II. The Lord Christ, in all his perplexities and troubles, betook himself unto the protection of God, trusting in him. See Isa 50:7-9. And he always made an open profession of this trust, insomuch that his enemies reproached him with it in his greatest distress, Mat 27:43. But this was his course, this was his refuge, wherein at length he had blessed and glorious success.
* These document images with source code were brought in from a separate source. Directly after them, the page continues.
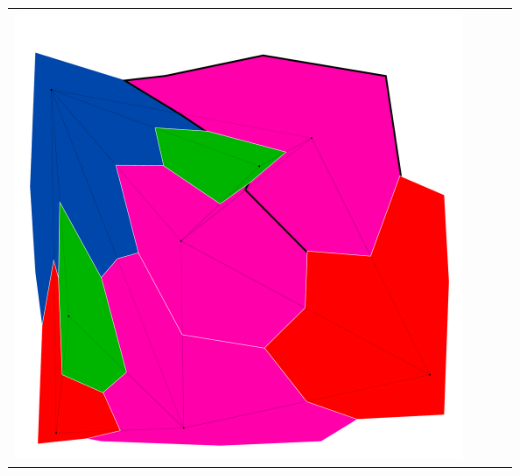 \documentclass[10pt,a4paper]{article}
\begin{document}
\begin{tabular}{c c c c }
	\includegraphics[scale=.10]{../results/min_conflicts/map_build/minconf_I00004.pdf}\\
	

\end{tabular}
\end{document}
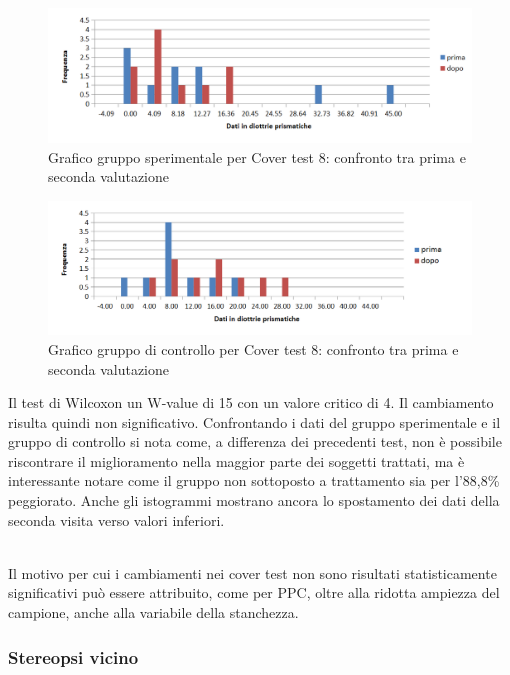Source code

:  \begin{figure}[h!]
	\centering
	\includegraphics[scale=0.8]{source/grafici/cover_test_8_trattati_nuovo.png}
	\caption[figure]{Grafico gruppo sperimentale per Cover test 8: confronto tra prima e seconda valutazione}
	\label{fig:issuexample}
\end{figure}
 \begin{figure}[h!]
	\centering
	\includegraphics[scale=0.8]{source/grafici/cover_test_8_giustissimo_non_trattati.png}
	\caption[figure]{Grafico gruppo di controllo per Cover test 8: confronto tra prima e seconda valutazione}
	\label{fig:issuexample}
\end{figure}

Il test di Wilcoxon un W-value di 15 con un valore critico di 4. Il cambiamento risulta quindi non significativo. Confrontando i dati del gruppo sperimentale e il gruppo di controllo si nota come, a differenza dei precedenti test, non è possibile riscontrare il miglioramento nella maggior parte dei soggetti trattati, ma è interessante notare come il gruppo non sottoposto a trattamento sia per l’88,8\% peggiorato. Anche gli istogrammi mostrano ancora lo spostamento dei dati della seconda visita verso valori inferiori. 
\\\

Il motivo per cui i cambiamenti nei cover test non sono risultati statisticamente significativi può essere attribuito, come per PPC, oltre alla ridotta ampiezza del campione, anche alla variabile della stanchezza.


\subsubsection{Stereopsi vicino}


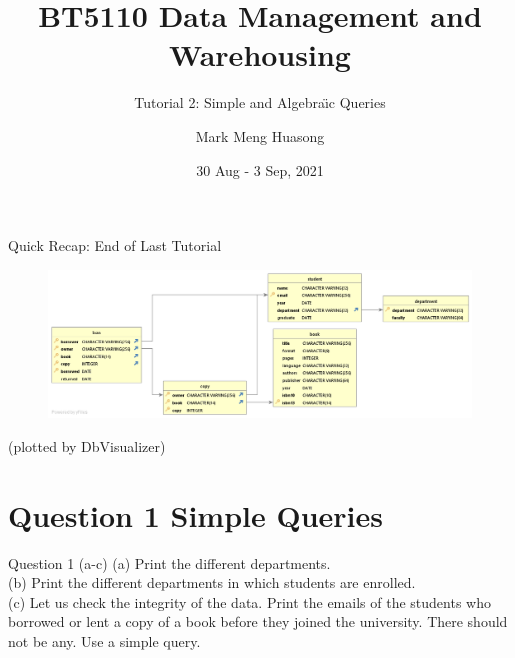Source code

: \title{BT5110 Data Management and Warehousing}

\subtitle{Tutorial 2: Simple and Algebra\"{\i}c Queries}

\author{Mark Meng Huasong}



\date{30 Aug - 3 Sep, 2021}

\begin{frame}
	\titlepage
\end{frame}

\begin{frame}[fragile]{Quick Recap: End of Last Tutorial}
	\begin{figure}
		\includegraphics[width=1\textwidth]{t1/images/t1-end.png}
	\end{figure}
	(plotted by DbVisualizer)
\end{frame}

\section*{Question 1 Simple Queries}

\begin{frame}[fragile]{Question 1 (a-c)}
	(a) Print the different departments.\\ \vspace{5pt}
	(b) Print the different departments in which students are enrolled. \\ \vspace{5pt}
	(c) Let us check the integrity of the data. Print the emails of the students who borrowed or lent a copy of a book before they joined the university. There should not be any. Use a simple query.  
\end{frame}

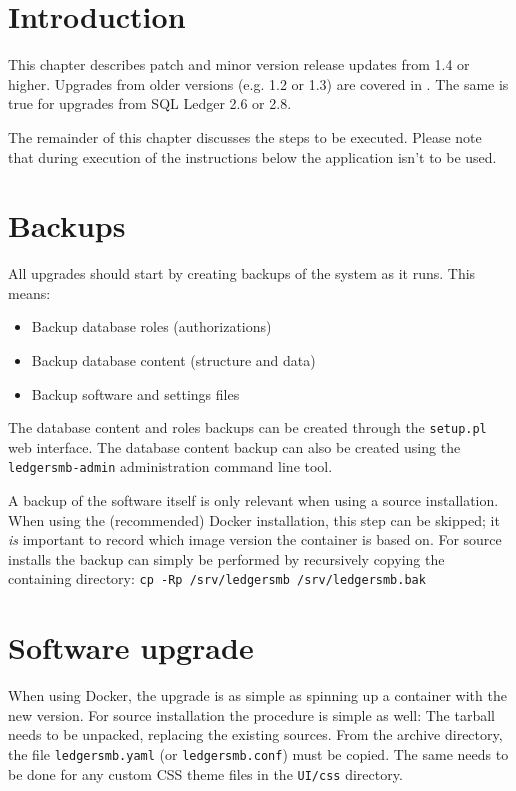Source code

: \section{Introduction}
\label{sec-updates-introduction}

This chapter describes patch and minor version release updates from 1.4 or higher.
Upgrades from older versions (e.g. 1.2 or 1.3) are covered in .
The same is true for upgrades from SQL Ledger 2.6 or 2.8.

The remainder of this chapter discusses the steps to be executed. Please note that during execution of the instructions below the application isn't to be used.

\section{Backups}
\label{sec-updates-backups}

All upgrades should start by creating backups of the system as it runs.  This means:

\begin{itemize}
\item Backup database roles (authorizations)
\item Backup database content (structure and data)
\item Backup software and settings files
\end{itemize}

The database content and roles backups can be created through the \texttt{setup.pl} web interface.
The database content backup can also be created using the \texttt{ledgersmb-admin} administration
command line tool.

A backup of the software itself is only relevant when using a source installation. When using
the (recommended) Docker installation, this step can be skipped; it \textit{is} important to
record which image version the container is based on. For source installs the backup can simply
be performed by recursively copying the containing directory: 
\texttt{cp -Rp /srv/ledgersmb /srv/ledgersmb.bak}

\section{Software upgrade}
\label{sec-updates-software-upgrades}

When using Docker, the upgrade is as simple as spinning up a container with the new version.
For source installation the procedure is simple as well: The tarball needs to be unpacked,
replacing the existing sources.  From the archive directory, the file \texttt{ledgersmb.yaml}
(or \texttt{ledgersmb.conf}) must be copied.  The same needs to be done for any custom CSS
theme files in the \texttt{UI/css} directory.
III. He both suffered and trusted as our head and precedent. What he did in both these kinds he calls us unto. As he did, so must we undergo perplexities and dangers in the course of our pilgrimage. The Scripture abounds with instructions unto this purpose, and experience confirms it; and professors of the gospel do but indulge unto pleasing dreams when they fancy any other condition in this world unto themselves. They would not be willing, I suppose, to purchase it at the price of inconformity unto Jesus Christ. And he is a precedent unto us in trusting as well as in suffering. As he betook himself unto the protection of God, so should we do also; and we shall have the same blessed success with him. There remains yet one testimony more, which we shall briefly pass through the consideration of: Behold I and the children which God hath given me. It is taken from Isa 8:18. That it is a prophecy of Christ which is there insisted on we have proved at large in our Prolegomena, so that we need not here again further to discourse that matter. That which the apostle aims at in the citation of this testimony, is further to confirm the union in nature, and the relation that ensues thereupon, between the captain of salvation and the sons to be brought unto glory. Now, as this is such that thereon he calls them brethren, and came into the same condition of trouble with them, so they are, by the grant and appointment of God, his children. Being of the same nature with them, and so meet to become a common parent unto them all, God, by an act of sovereign grace, gives them unto him for his children. This is the aim of the apostle in the use of this testimony unto his present purpose. In the words themselves we may consider,

1. That God gives all the sons that are to be brought unto glory to Jesus Christ: The Lord hath given them unto me. Thine they were, saith he, and thou gavest them me, Joh 17:6. God having separated them as his peculiar portion, in the eternal counsel of his will, gives them unto the Son to take care of them, that they may be preserved and brought unto the glory that he had designed for them. And this work he testifies that he undertook; so that none of them shall be lost, but that, whatever difficulties they may pass through, he will raise them up at the last day, and give them an entrance into life and immortality.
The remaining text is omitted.